Engineering, Equipment & Technology, Mining and Heavy Industries

GE boss: Australia should harness data analytics

Several Australian industries, including mining, could benefit from big data analysis. Photo: BHP Billiton

The Australian boss of US conglomerate GE has said local companies can do more to harness software and high level data analytics to lift productivity, in an interview with Fairfax.

GE’s Industrial Internet program aims to use big data – the broad term for the advanced processing of massive data sets – to find new levels of efficiency in the wide range of industries for which it manufactures products, including aviation, power generation and rail transport.

“Executives of industrial companies are well aware of the potential power and source of value of the Industrial Internet,” GE’s latest report on the emerging sector states.

“According to our survey, 73% of companies are already investing more than 20% of their overall technology budget on big data analytics.”
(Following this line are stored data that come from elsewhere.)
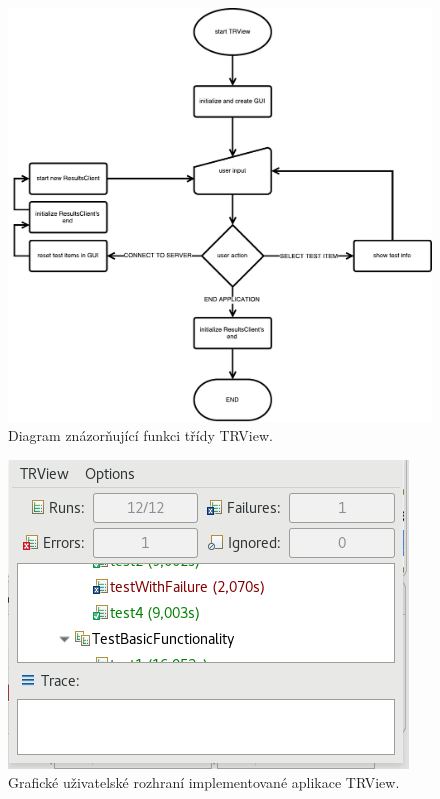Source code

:       \begin{figure}
	\includegraphics[width=\textwidth, height=\textheight, keepaspectratio, center]{obrazky-figures/trview_trview_flowchart.pdf}
	\caption{Diagram znázorňující funkci třídy TRView.}
	\label{fig:trview_flowchart}
      \end{figure}

      \begin{figure}
	\includegraphics[width=\textwidth, center]{obrazky-figures/TRV_gui.png}
	\caption{Grafické uživatelské rozhraní implementované aplikace TRView.}
	\label{fig:TRV_gui}
      \end{figure}

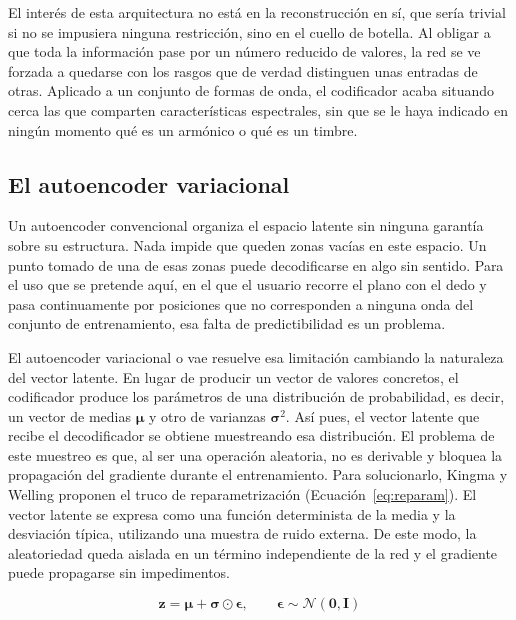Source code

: El interés de esta arquitectura no está en la reconstrucción en sí, que sería
trivial si no se impusiera ninguna restricción, sino en el cuello de botella. Al
obligar a que toda la información pase por un número reducido de valores, la red
se ve forzada a quedarse con los rasgos que de verdad
distinguen unas entradas de otras. Aplicado a un conjunto de formas de onda, el
codificador acaba situando cerca las que comparten características espectrales,
sin que se le haya indicado en ningún momento qué es un armónico o qué es un timbre.

\subsection{El autoencoder variacional}

Un autoencoder convencional organiza el espacio latente sin ninguna garantía
sobre su estructura. Nada impide que queden zonas vacías en este espacio. 
Un punto tomado de una de esas zonas puede decodificarse en algo sin
sentido. Para el uso que se pretende aquí, en el que el usuario recorre el plano
con el dedo y pasa continuamente por posiciones que no corresponden a ninguna
onda del conjunto de entrenamiento, esa falta de predictibilidad es un problema.

El autoencoder variacional o \gls{vae} \cite{Kingma2013} resuelve esa limitación
cambiando la naturaleza del vector latente. En lugar de producir un vector de valores
concretos, el codificador produce los parámetros de una distribución de
probabilidad, es decir, un vector de medias $\boldsymbol{\mu}$ y otro de
varianzas $\boldsymbol{\sigma}^2$. Así pues, el vector latente que recibe el decodificador se
obtiene muestreando esa distribución. El problema de este muestreo es que, al ser
una operación aleatoria, no es derivable y bloquea la propagación del gradiente durante 
el entrenamiento. Para solucionarlo, Kingma y Welling proponen el truco de reparametrización 
(Ecuación~\eqref{eq:reparam}). El vector latente se expresa como una función 
determinista de la media y la desviación típica, utilizando una muestra de ruido 
externa. De este modo, la aleatoriedad queda aislada en un término independiente 
de la red y el gradiente puede propagarse sin impedimentos.

\begin{equation}
\label{eq:reparam}
\mathbf{z} = \boldsymbol{\mu} + \boldsymbol{\sigma} \odot \boldsymbol{\epsilon},
\qquad \boldsymbol{\epsilon} \sim \mathcal{N}(\mathbf{0}, \mathbf{I})
\end{equation}

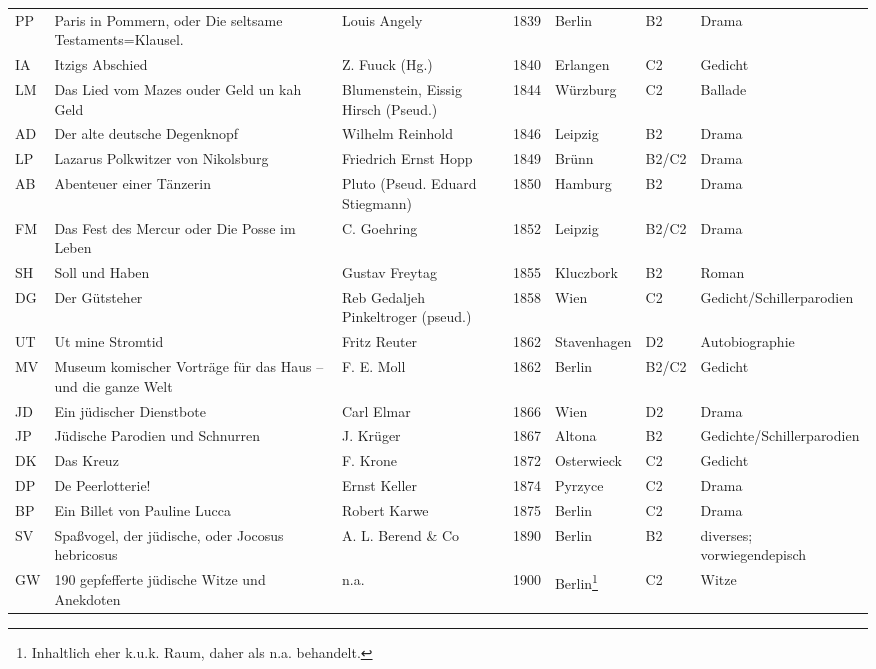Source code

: \begin{longtable}{l>{\raggedright}p{2cm}>{\raggedright}p{2cm}lllp{2cm}}
PP  & Paris in Pommern, oder Die seltsame Testaments=Klausel. & Louis Angely & 1839 & Berlin & B2 & Drama \\ 
IA  & Itzigs Abschied  & Z. Fuuck (Hg.) & 1840 & Erlangen & C2 & Gedicht \\ 
LM  & Das Lied vom Mazes ouder Geld un kah Geld  & Blumenstein, Eissig Hirsch (Pseud.) & 1844 & Würzburg & C2 & Ballade \\ 
AD & Der alte deutsche Degenknopf  & Wilhelm Reinhold & 1846 & Leipzig & B2 & Drama \\ 
LP & Lazarus Polkwitzer von Nikolsburg  & Friedrich Ernst Hopp & 1849 & Brünn & B2\slash C2 & Drama \\ 
AB  & Abenteuer einer Tänzerin  & Pluto (Pseud. Eduard Stiegmann)  & 1850 & Hamburg & B2 & Drama \\ 
FM  & Das Fest des Mercur oder Die Posse im Leben  & C. Goehring & 1852 & Leipzig & B2\slash C2 & Drama \\ 
SH  & Soll und Haben  & Gustav Freytag & 1855 & Kluczbork & B2 & Roman \\ 
DG  & Der Gütsteher  & Reb Gedaljeh Pinkeltroger (pseud.) & 1858 & Wien & C2 & Gedicht\slash Schiller\-parodien \\ 
UT  & Ut mine Stromtid  & Fritz Reuter & 1862 & Stavenhagen & D2 & Auto\-biographie \\ 
MV  & Museum komischer Vorträge für das Haus – und die ganze Welt  & F. E. Moll & 1862 & Berlin & B2\slash C2 & Gedicht \\ 
JD & Ein jüdischer Dienstbote  & Carl Elmar & 1866 & Wien & D2 & Drama \\ 
JP & Jüdische Parodien und Schnurren  & J. Krüger & 1867 & Altona & B2 & Gedichte\slash Schiller\-parodien \\ 
DK  & Das Kreuz  & F. Krone & 1872 & Osterwieck & C2 & Gedicht \\ 
DP & De Peerlotterie!  & Ernst Keller & 1874 & Pyrzyce & C2 & Drama \\ 
BP & Ein Billet von Pauline Lucca  & Robert Karwe & 1875 & Berlin & C2 & Drama \\ 
SV  & Spaßvogel, der jüdische, oder Jocosus hebricosus  & A. L. Berend \& Co & 1890 & Berlin & B2 & diverses; \newline vorwiegend\newline episch \\ 
GW  & 190 gepfefferte jüdische Witze und Anekdoten  & n.a. & 1900 & Berlin\footnote{Inhaltlich eher k.u.k. Raum, daher als n.a. behandelt.} & C2 & Witze \\ 

\end{longtable}
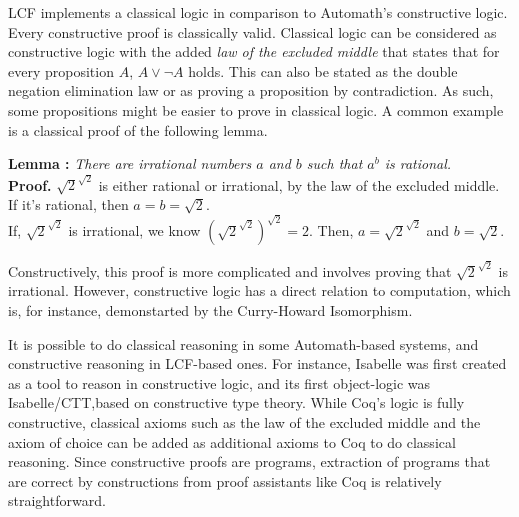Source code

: \documentclass{article}
\begin{document}
	LCF implements a classical logic
	in comparison to Automath's 
	constructive logic. Every 
	constructive proof is classically 
	valid. Classical logic can 
	be considered as constructive 
	logic with the added 
	\textit{law of the excluded 
	middle} that states that for 
	every proposition $A$, 
	$A \lor \neg A$ holds. This can 
	also be stated as the 
	double negation elimination 
	law or as proving a 
	proposition by contradiction. As
	such, some propositions might be 
	easier to prove in classical 
	logic. A common example is a 
	classical proof of the 
	following lemma. 
	
	\textbf{Lemma : } \textit{There are 
	irrational numbers $a$ and $b$ 
	such that $a^b$ is rational.}\\
	\textbf{Proof. }
	$\sqrt{2}^{\sqrt{2}}$ is either 
	rational or irrational, by the 
	law of the excluded middle. \\
	If it's rational, then 
	$a = b = \sqrt{2}$. \\
	If, $\sqrt{2}^{\sqrt{2}}$ is 
	irrational, we know 
	$(\sqrt{2}^{\sqrt{2}})^{\sqrt{2}} = 
	2$. Then, $a = \sqrt{2}^{\sqrt{2}}$
	and $b = \sqrt{2}$.
	
	Constructively, this proof is 
	more complicated and involves 
	proving that $\sqrt{2}^{\sqrt{2}}$
	is irrational. However, 
	constructive logic has a direct 
	relation to computation, which 
	is, for instance, demonstarted 
	by the Curry-Howard Isomorphism.
	
	It is possible to do classical 
	reasoning in some Automath-based
	systems, and constructive reasoning 
	in LCF-based ones. For instance, 
	Isabelle was first created as 
	a tool to reason in constructive 
	logic, and its first object-logic
	was Isabelle/CTT,based on 
	constructive type theory. While
	Coq's logic is fully constructive,
	classical axioms such as the 
	law of the excluded middle and the 
	axiom of choice can be added as 
	additional axioms to Coq to do 
	classical reasoning. Since 
	constructive proofs are 
	programs, extraction of 
	programs that are correct
	by constructions from proof 
	assistants like Coq is relatively 
	straightforward.
	
\end{document}

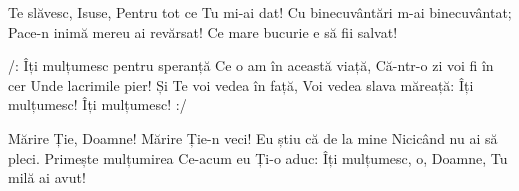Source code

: \beginverse
Te slăvesc, Isuse,
Pentru tot ce Tu mi-ai dat!
Cu binecuvântări m-ai binecuvântat;
Pace-n inimă mereu ai revărsat!
Ce mare bucurie e să fii salvat!
\endverse

\beginchorus
/: Îți mulțumesc pentru speranță
Ce o am în această viață,
Că-ntr-o zi voi fi în cer
Unde lacrimile pier!
Și Te voi vedea în față,
Voi vedea slava măreață:
Îți mulțumesc! Îți mulțumesc! :/
\endchorus

\beginverse
Mărire Ție, Doamne!
Mărire Ție-n veci!
Eu știu că de la mine
Nicicând nu ai să pleci.
Primește mulțumirea
Ce-acum eu Ți-o aduc:
Îți mulțumesc, o, Doamne,
Tu milă ai avut!
\endverse
\endsong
The company’s global survey also indicated 22% of companies are investing more than 30% of their technological expenditure on big data analytics. It found 76% of all companies expect their big data spending to increase, while 0% expect it to decline.

GE’s Australian boss, Geoff Culbert, however, thinks Australian businesses could do more to harness big data’s potential.

“There are huge opportunities in sectors where Australia has real relevance, like oil and gas and mining,” Culbert reportedly told Fairfax this week, “industries that have historically been quite manual.”

He reportedly said the company, which has a facility in California dedicated to this cause, is looking at bringing a similar level of capability Down Under.

“The thing that we are working on now that is really interesting is bringing software capability to Australia,” he was quoted as saying.

GE, traditionally a manufacturer of large machines and parts, has over the last decade and a half undergone a re-focusing process which has resulted in a larger presence in the digital sector.

“This is the biggest transformational change, this move from being just a hardware company to being a hardware and software company,” Culbert reportedly said.

“We’ve been around for [nearly] 130 years. If we are going to survive for the next 130, you have got to be changing.”